Actualmente inundada, a mina da Guimarota não é considerada segura para ser visitada. Até agora “não foi possível” a cedência de fósseis que se encontram no Museu Geológico em Lisboa e a coordenadora do Museu de Leiria não tem uma resposta definitiva sobre a pertinência da devolução a Portugal da totalidade dos fósseis que estão na Alemanha (o que tem acontecido, gradualmente) e que, por exemplo, Bruno Camilo Silva defende, com o argumento que são “património nacional” e que o acordo previa “a obrigatoriedade” de os materiais voltarem. “Há material que faz sentido que esteja exposto, há outro que é muito mais importante se estiver a ser estudado. E, felizmente, está nos laboratórios”, afirma Vânia Carvalho.
Thomas Silva, emigrado em França desde a década de 70, ainda guarda com zelo objectos e documentos relacionados com a mina da Guimarota. O que fazer? Primeiro, preservar “o acesso” e evitar que desapareça sob novas construções.
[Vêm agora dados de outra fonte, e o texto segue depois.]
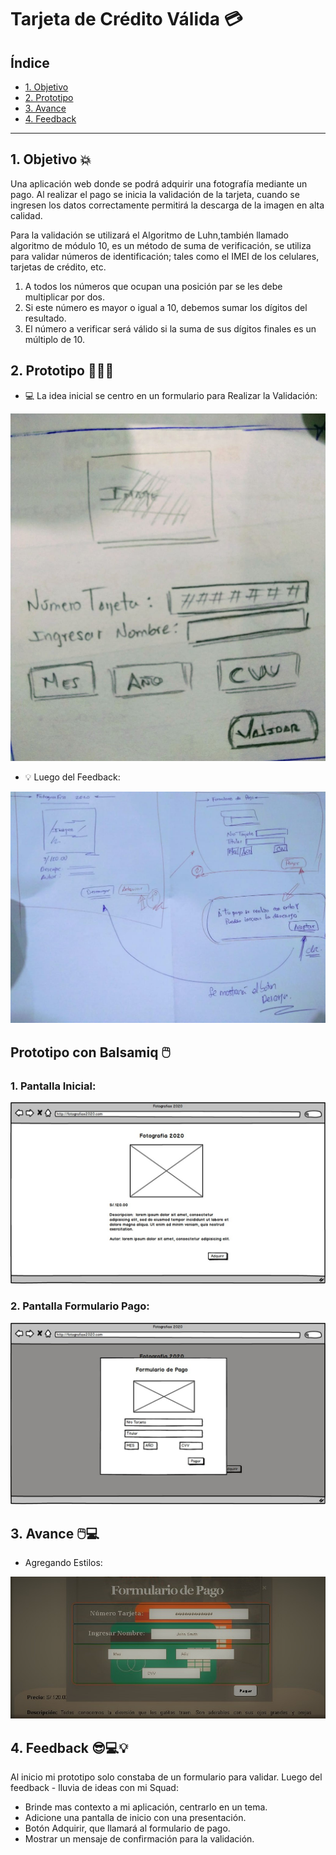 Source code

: # Tarjeta de Crédito Válida 💳

## Índice

* [1. Objetivo](#1-Objetivo-)
* [2. Prototipo](#2-Prototipo-)
* [3. Avance](#3-Avance-)
* [4. Feedback](#4-Feedback-)

***

## 1. Objetivo 💥

Una aplicación web donde se podrá adquirir una fotografía mediante un pago.
Al realizar el pago se inicia la validación de la tarjeta, cuando se ingresen
los datos correctamente permitirá la descarga de la imagen en alta calidad.

Para la validación se utilizará el Algoritmo de Luhn,también llamado algoritmo
de módulo 10, es un método de suma de verificación, se utiliza para validar números de identificación; tales como el IMEI de los celulares, tarjetas de crédito, etc.

  1. A todos los números que ocupan una posición par se les debe multiplicar por dos.
  2. Si este número es mayor o igual a 10, debemos sumar los dígitos del resultado.
  3. El número a verificar será válido si la suma de sus dígitos finales es un múltiplo de 10.


## 2. Prototipo 👩🏻‍💻

- 💻 La idea inicial se centro en un formulario para Realizar la Validación:

![](img/primero.jpg)

- 💡 Luego del Feedback:

![](img/prototipo.jpg)

## Prototipo con Balsamiq 🖱️

  ### 1. Pantalla Inicial:

  ![](img/Iniciar.jpg)

  ### 2. Pantalla Formulario Pago:

  ![](img/Formulario_de_Pago.jpg)

## 3. Avance 🖱️💻
- Agregando Estilos:

![](img/avance_uno.jpg)

## 4. Feedback 😎💻💡
Al inicio mi prototipo solo constaba de un formulario para validar.
Luego del feedback - lluvia de ideas con mi Squad: 
- Brinde mas contexto a mi aplicación, centrarlo en un tema.
- Adicione una pantalla de inicio con una presentación.
- Botón Adquirir, que llamará al formulario de pago.
- Mostrar un mensaje de confirmación para la validación.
Depois, um núcleo museológico: “Uma sala subterrânea”, nos cem metros iniciais. “É o equivalente a uma estação de metro”, com betão armado, escadas em cimento e um corrimão. “Sem perigo absolutamente nenhum”, argumenta. “Visitável” e com “condições para expor”. Talvez, “uma porta entreaberta para uma futura pesquisa científica”.
Depende, antes de mais, da autorização dos proprietários do terreno, que é privado. “Resta saber se devemos prescindir de um património que está ali que tem um valor inestimável”, questiona Thomas Silva. “Comprem o terreno ou uma parte do terreno”, propõe. “Meio hectare chegava”.
Cá fora, entretanto, os tesouros da mina da Guimarota, uma janela para o Jurássico, continuam a falar com os cientistas, lembra Vânia Carvalho. “Há mamíferos para estudar para a minha geração, para a dos meus trinetos, e material paleontógico para muitas e muitas equipas de investigação”.